Choose Your Adjustment Technique Wisely!

Picking the estimand of interest isn’t just important for the target population but also for the adjustment technique selected. Certain adjustment techniques can only target certain estimands (Greifer and Stuart 2021). This becomes even more important when you are comparing methods.

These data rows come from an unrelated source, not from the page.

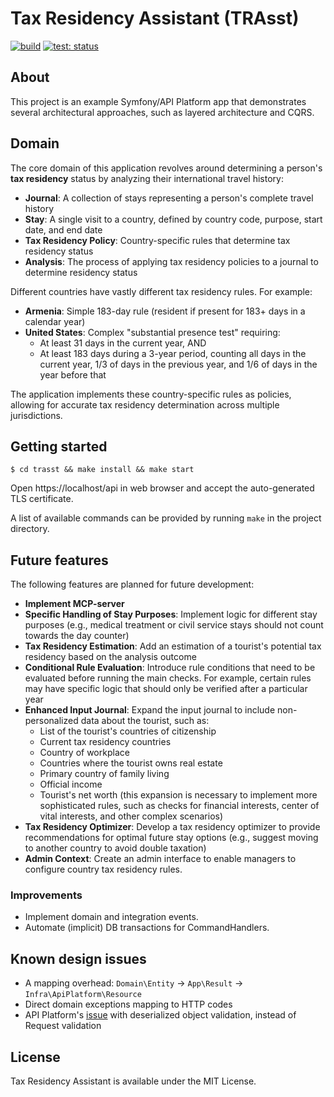 # Tax Residency Assistant (TRAsst)

[![build](https://github.com/tbikbulatov/trasst/actions/workflows/build.yml/badge.svg)](https://github.com/tbikbulatov/trasst/actions/workflows/build.yml)
[![test: status](https://github.com/tbikbulatov/trasst/actions/workflows/test.yml/badge.svg)](https://github.com/tbikbulatov/trasst/actions/workflows/test.yml)

## About

This project is an example Symfony/API Platform app that demonstrates several architectural approaches, such as layered architecture and CQRS.

## Domain

The core domain of this application revolves around determining a person's **tax residency** status by analyzing their international travel history:

- **Journal**: A collection of stays representing a person's complete travel history
- **Stay**: A single visit to a country, defined by country code, purpose, start date, and end date
- **Tax Residency Policy**: Country-specific rules that determine tax residency status
- **Analysis**: The process of applying tax residency policies to a journal to determine residency status

Different countries have vastly different tax residency rules. For example:
- **Armenia**: Simple 183-day rule (resident if present for 183+ days in a calendar year)
- **United States**: Complex "substantial presence test" requiring:
  - At least 31 days in the current year, AND
  - At least 183 days during a 3-year period, counting all days in the current year, 1/3 of days in the previous year, and 1/6 of days in the year before that

The application implements these country-specific rules as policies, allowing for accurate tax residency determination across multiple jurisdictions.


## Getting started

```shell
$ cd trasst && make install && make start
```
Open https://localhost/api in web browser and accept the auto-generated TLS certificate.

A list of available commands can be provided by running `make` in the project directory. 

## Future features

The following features are planned for future development:

* **Implement MCP-server**
* **Specific Handling of Stay Purposes**:
Implement logic for different stay purposes (e.g., medical treatment or civil service stays should not count towards the day counter)
* **Tax Residency Estimation**:
Add an estimation of a tourist's potential tax residency based on the analysis outcome
* **Conditional Rule Evaluation**:
Introduce rule conditions that need to be evaluated before running the main checks. For example, certain rules may have specific logic that should only be verified after a particular year
* **Enhanced Input Journal**:
Expand the input journal to include non-personalized data about the tourist, such as:
  * List of the tourist's countries of citizenship
  * Current tax residency countries
  * Country of workplace
  * Countries where the tourist owns real estate
  * Primary country of family living
  * Official income
  * Tourist's net worth (this expansion is necessary to implement more sophisticated rules, such as checks for financial interests, center of vital interests, and other complex scenarios)
* **Tax Residency Optimizer**:
Develop a tax residency optimizer to provide recommendations for optimal future stay options (e.g., suggest moving to another country to avoid double taxation)
* **Admin Context**:
Create an admin interface to enable managers to configure country tax residency rules.

### Improvements
* Implement domain and integration events.
* Automate (implicit) DB transactions for CommandHandlers.

## Known design issues

* A mapping overhead: `Domain\Entity` → `App\Result` → `Infra\ApiPlatform\Resource`
* Direct domain exceptions mapping to HTTP codes
* API Platform's [issue](https://github.com/api-platform/api-platform/issues/788) with deserialized object validation, instead of Request validation  

## License

Tax Residency Assistant is available under the MIT License.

For example, IPW and PSM do not target the same estimand (Greifer and Stuart 2021). There is a great flowchart for the steps involved by Desai and Franklin (2019) when trying to decide on the technique. Additionally, Greifer and Stuart (2021) have a good table for selecting the technique based on the causal estimand.

Next Steps

What’s next? Well know you can go out into the world and answer all your burning questions like “Does this magical water gun actually work?” and follow-up with “Who exactly does it work on?”

References

Desai, Rishi J, and Jessica M Franklin. 2019. “Alternative Approaches for Confounding Adjustment in Observational Studies Using Weighting Based on the Propensity Score: A Primer for Practitioners.” Bmj 367.
Greifer, Noah, and Elizabeth A Stuart. 2021. “Choosing the Estimand When Matching or Weighting in Observational Studies.” arXiv Preprint arXiv:2106.10577.